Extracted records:
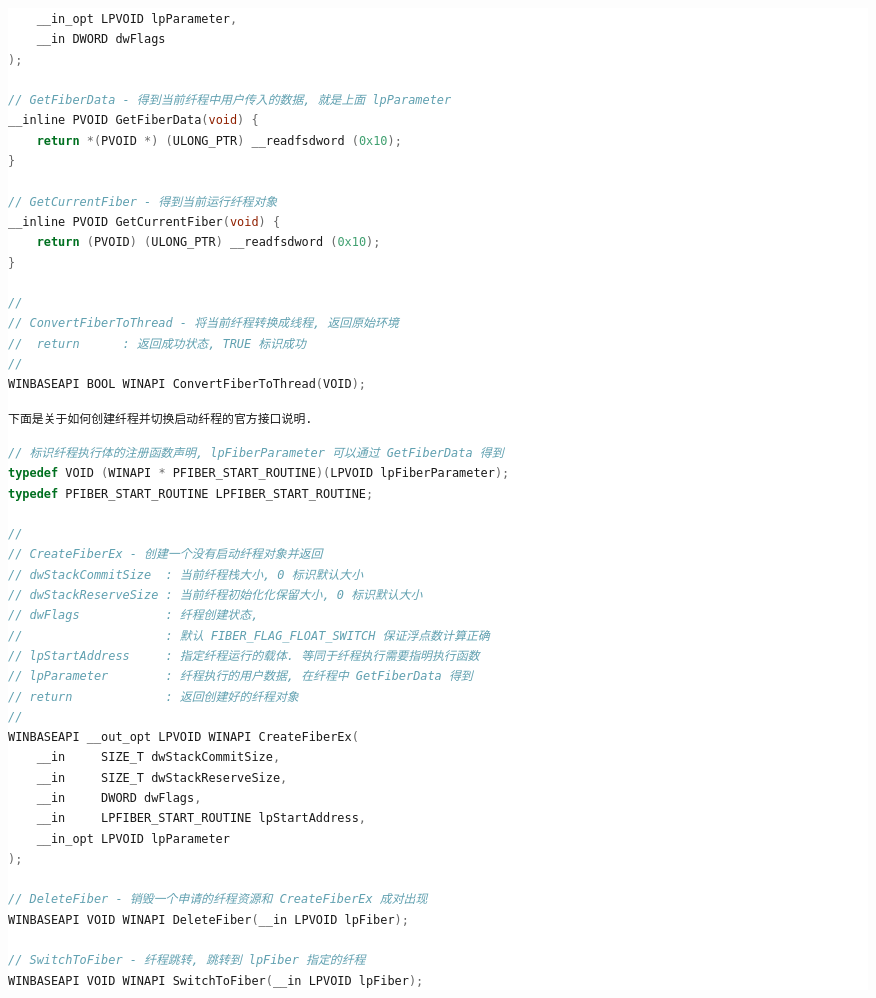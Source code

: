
```C
    __in_opt LPVOID lpParameter,
    __in DWORD dwFlags
);

// GetFiberData - 得到当前纤程中用户传入的数据, 就是上面 lpParameter
__inline PVOID GetFiberData(void) { 
	return *(PVOID *) (ULONG_PTR) __readfsdword (0x10); 
}

// GetCurrentFiber - 得到当前运行纤程对象
__inline PVOID GetCurrentFiber(void) { 
	return (PVOID) (ULONG_PTR) __readfsdword (0x10); 
}
                                                          
//
// ConvertFiberToThread - 将当前纤程转换成线程, 返回原始环境
//  return      : 返回成功状态, TRUE 标识成功
//
WINBASEAPI BOOL WINAPI ConvertFiberToThread(VOID);
```

    下面是关于如何创建纤程并切换启动纤程的官方接口说明.

```C
// 标识纤程执行体的注册函数声明, lpFiberParameter 可以通过 GetFiberData 得到
typedef VOID (WINAPI * PFIBER_START_ROUTINE)(LPVOID lpFiberParameter);
typedef PFIBER_START_ROUTINE LPFIBER_START_ROUTINE;

//
// CreateFiberEx - 创建一个没有启动纤程对象并返回
// dwStackCommitSize  : 当前纤程栈大小, 0 标识默认大小
// dwStackReserveSize : 当前纤程初始化化保留大小, 0 标识默认大小
// dwFlags            : 纤程创建状态,
//                    : 默认 FIBER_FLAG_FLOAT_SWITCH 保证浮点数计算正确
// lpStartAddress     : 指定纤程运行的载体. 等同于纤程执行需要指明执行函数
// lpParameter        : 纤程执行的用户数据, 在纤程中 GetFiberData 得到
// return             : 返回创建好的纤程对象
//                                              
WINBASEAPI __out_opt LPVOID WINAPI CreateFiberEx(
    __in     SIZE_T dwStackCommitSize,
    __in     SIZE_T dwStackReserveSize,
    __in     DWORD dwFlags,
    __in     LPFIBER_START_ROUTINE lpStartAddress,
    __in_opt LPVOID lpParameter
);

// DeleteFiber - 销毁一个申请的纤程资源和 CreateFiberEx 成对出现
WINBASEAPI VOID WINAPI DeleteFiber(__in LPVOID lpFiber);

// SwitchToFiber - 纤程跳转, 跳转到 lpFiber 指定的纤程
WINBASEAPI VOID WINAPI SwitchToFiber(__in LPVOID lpFiber);
```
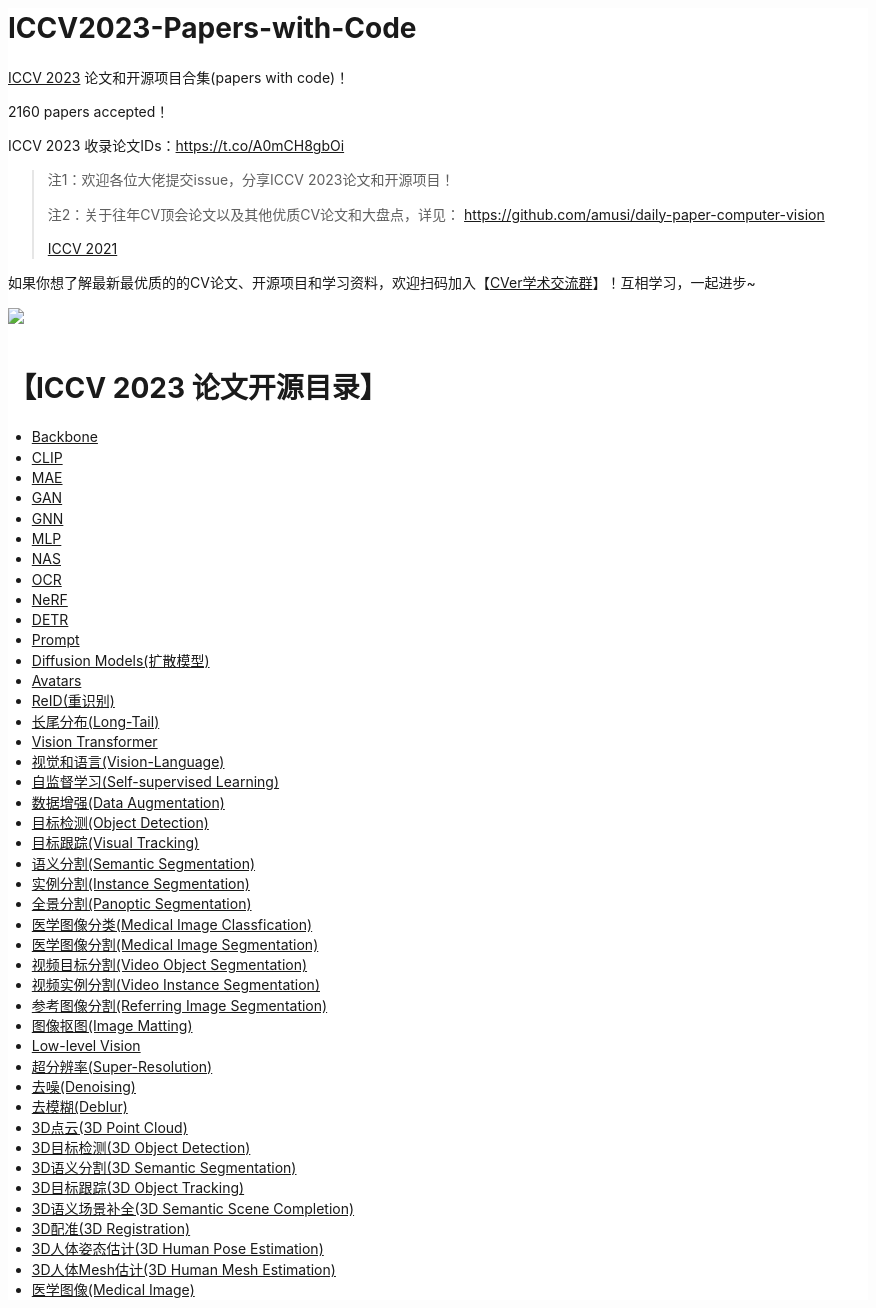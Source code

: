 # ICCV2023-Papers-with-Code

[ICCV 2023](http://iccv2023.thecvf.com/) 论文和开源项目合集(papers with code)！

2160 papers accepted！

ICCV 2023 收录论文IDs：https://t.co/A0mCH8gbOi

> 注1：欢迎各位大佬提交issue，分享ICCV 2023论文和开源项目！
>
> 注2：关于往年CV顶会论文以及其他优质CV论文和大盘点，详见： https://github.com/amusi/daily-paper-computer-vision
>
> [ICCV 2021](ICCV2021-Papers-with-Code.md)

如果你想了解最新最优质的的CV论文、开源项目和学习资料，欢迎扫码加入【[CVer学术交流群](https://t.zsxq.com/10OGjThDw)】！互相学习，一起进步~

![](https://github.com/amusi/CVPR2023-Papers-with-Code/raw/master/CVer%E5%AD%A6%E6%9C%AF%E4%BA%A4%E6%B5%81%E7%BE%A4.png)

# 【ICCV 2023 论文开源目录】

- [Backbone](#Backbone)
- [CLIP](#CLIP)
- [MAE](#MAE)
- [GAN](#GAN)
- [GNN](#GNN)
- [MLP](#MLP)
- [NAS](#NAS)
- [OCR](#OCR)
- [NeRF](#NeRF)
- [DETR](#DETR)
- [Prompt](#Prompt)
- [Diffusion Models(扩散模型)](#Diffusion)
- [Avatars](#Avatars)
- [ReID(重识别)](#ReID)
- [长尾分布(Long-Tail)](#Long-Tail)
- [Vision Transformer](#Vision-Transformer)
- [视觉和语言(Vision-Language)](#VL)
- [自监督学习(Self-supervised Learning)](#SSL)
- [数据增强(Data Augmentation)](#DA)
- [目标检测(Object Detection)](#Object-Detection)
- [目标跟踪(Visual Tracking)](#VT)
- [语义分割(Semantic Segmentation)](#Semantic-Segmentation)
- [实例分割(Instance Segmentation)](#Instance-Segmentation)
- [全景分割(Panoptic Segmentation)](#Panoptic-Segmentation)
- [医学图像分类(Medical Image Classfication)](#MIC)
- [医学图像分割(Medical Image Segmentation)](#MIS)
- [视频目标分割(Video Object Segmentation)](#VOS)
- [视频实例分割(Video Instance Segmentation)](#VIS)
- [参考图像分割(Referring Image Segmentation)](#RIS)
- [图像抠图(Image Matting)](#Matting)
- [Low-level Vision](#LLV)
- [超分辨率(Super-Resolution)](#SR)
- [去噪(Denoising)](#Denoising)
- [去模糊(Deblur)](#Deblur)
- [3D点云(3D Point Cloud)](#3D-Point-Cloud)
- [3D目标检测(3D Object Detection)](#3DOD)
- [3D语义分割(3D Semantic Segmentation)](#3DSS)
- [3D目标跟踪(3D Object Tracking)](#3D-Object-Tracking)
- [3D语义场景补全(3D Semantic Scene Completion)](#3DSSC)
- [3D配准(3D Registration)](#3D-Registration)
- [3D人体姿态估计(3D Human Pose Estimation)](#3D-Human-Pose-Estimation)
- [3D人体Mesh估计(3D Human Mesh Estimation)](#3D-Human-Pose-Estimation)
- [医学图像(Medical Image)](#Medical-Image)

Exercise requirements: The response should contain only a verbatim copy of the lines from the line with "- [3D人体姿态估计(3D Human" to the final line of the records.

Output of the exercise:
- [3D人体姿态估计(3D Human Pose Estimation)](#3D-Human-Pose-Estimation)
- [3D人体Mesh估计(3D Human Mesh Estimation)](#3D-Human-Pose-Estimation)
- [医学图像(Medical Image)](#Medical-Image)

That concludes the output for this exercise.